When I received the news of your passing yesterday morning, I was sad. Selfishly, I was sad for me. You not being here means I will not be able to enjoy your deep wisdom and your sarcastic wit. I will miss your honest assessments of ideas I “ran past you” – even the one where you laughed and said “That’s a horrible idea!” I loved the way you allowed me to be who I was even though you probably thought I was silly and entitled. I respected the gentle way you would guide me to be a better activist without demeaning me and how you instructed me how to be a better ally without condemning me. I am grateful that you allowed me to share my emotional pain over a difficult personal circumstance without judging me for my choice or giving me advise that was inappropriate. You were a champion of personal autonomy – in fact you were the one who told me what that was and you explained it in a way that made me understand how important it was to respect another persons choice even when you might disagree with them.

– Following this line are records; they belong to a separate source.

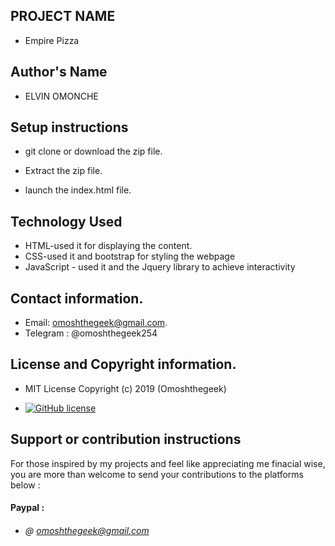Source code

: ## PROJECT NAME
 - Empire Pizza
 ## Author's Name
 - ELVIN OMONCHE
 
## Setup instructions 
 - git clone or download the zip file.

 - Extract the zip file.

 - launch the index.html file.

## Technology Used
 - HTML-used it for displaying the content.
 - CSS-used it  and bootstrap for styling the webpage
 - JavaScript - used it and the Jquery library to achieve interactivity





## Contact information.
 - Email: omoshthegeek@gmail.com.
 - Telegram : @omoshthegeek254
## License and Copyright information.
 - MIT License Copyright (c) 2019 (Omoshthegeek)
 
 - [![GitHub license](https://img.shields.io/github/license/Naereen/StrapDown.js.svg)](https://github.com/Naereen/StrapDown.js/blob/master/LICENSE)

 ## Support or contribution instructions
For those inspired by my projects and feel like appreciating me finacial wise, you are more than welcome to send your contributions to the platforms below :
 #### Paypal :
* ###### @ omoshthegeek@gmail.com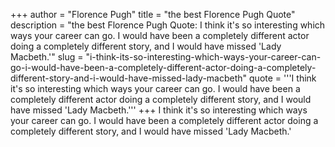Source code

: +++
author = "Florence Pugh"
title = "the best Florence Pugh Quote"
description = "the best Florence Pugh Quote: I think it's so interesting which ways your career can go. I would have been a completely different actor doing a completely different story, and I would have missed 'Lady Macbeth.'"
slug = "i-think-its-so-interesting-which-ways-your-career-can-go-i-would-have-been-a-completely-different-actor-doing-a-completely-different-story-and-i-would-have-missed-lady-macbeth"
quote = '''I think it's so interesting which ways your career can go. I would have been a completely different actor doing a completely different story, and I would have missed 'Lady Macbeth.'''
+++
I think it's so interesting which ways your career can go. I would have been a completely different actor doing a completely different story, and I would have missed 'Lady Macbeth.'
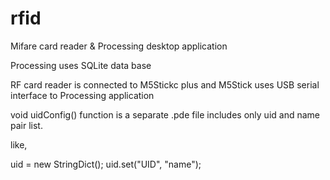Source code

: # rfid

Mifare card reader & Processing desktop application

Processing uses SQLite data base

RF card reader is connected to M5Stickc plus and M5Stick uses USB serial interface to Processing application

void uidConfig() function is a separate .pde file includes only uid and name pair list.

like,

uid = new StringDict();
uid.set("UID", "name");
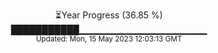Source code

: <p align="center">
⏳Year Progress (36.85 %) <br>
███████████▁▁▁▁▁▁▁▁▁▁▁▁▁▁▁▁▁▁▁ <br>
<sub>Updated: Mon, 15 May 2023 12:03:13 GMT</sub>
</p>

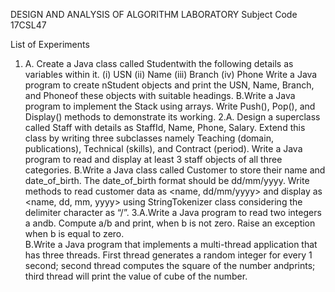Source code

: DESIGN AND ANALYSIS OF ALGORITHM LABORATORY 
Subject Code 17CSL47 

List of Experiments
1. A. Create a Java class called Studentwith the following details as variables within it.
    (i) USN
    (ii) Name
    (iii) Branch
    (iv) Phone
    Write a Java program to create nStudent objects and print the USN, Name,
    Branch, and Phoneof these objects with suitable headings. 
  B.Write a Java program to implement the Stack using arrays. Write Push(), Pop(),
    and Display() methods to demonstrate its working. 
2.A. Design a superclass called Staff with details as StaffId, Name, Phone, Salary.
    Extend this class by writing three subclasses namely Teaching (domain,
    publications), Technical (skills), and Contract (period). Write a Java program to
    read and display at least 3 staff objects of all three categories.
	B.Write a Java class called Customer to store their name and date_of_birth. The
		date_of_birth format should be dd/mm/yyyy. Write methods to read customer
		data as <name, dd/mm/yyyy> and display as <name, dd, mm, yyyy> using
		StringTokenizer class considering the delimiter character as “/”. 
3.A.Write a Java program to read two integers a andb. Compute a/b and print, when
	 	b is not zero. Raise an exception when b is equal to zero. 		
	B.Write a Java program that implements a multi-thread application that has three
		threads. First thread generates a random integer for every 1 second; second
		thread computes the square of the number andprints; third thread will print the
		value of cube of the number. 

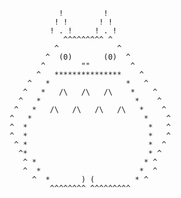                              !         !          
                             ! !       ! !          
                            ! . !     ! . !          
                               ^^^^^^^^^ ^            
                             ^             ^          
                           ^  (0)       (0)  ^       
                          ^        ""         ^       
                         ^   ***************    ^     
                       ^   *                 *   ^    
                      ^   *   /\   /\   /\    *    ^   
                     ^   *                     *    ^
                    ^   *   /\   /\   /\   /\   *    ^
                   ^   *                         *    ^
                   ^  *                           *   ^
                   ^  *                           *   ^
                    ^ *                           *  ^  
                     ^*                           * ^ 
                      ^ *                        * ^
                      ^  *                      *  ^
                        ^  *       ) (         * ^
                            ^^^^^^^^ ^^^^^^^^^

When I received the news of your passing yesterday morning, I was not surprised. I knew that you were in both physical and emotional pain and I wish that I had more to offer you than solidarity. I know you found true love this past year and that you were experiencing joy on the highest level that was possible at the time. I know you faced uncertainty in the future. I know that you protected your love and your community by the way that you lived your life on your own terms and I respect that you chose this path…also on your own terms.
You will be missed. You will be remembered. You will be honored. And your life will be celebrated as one that made a difference.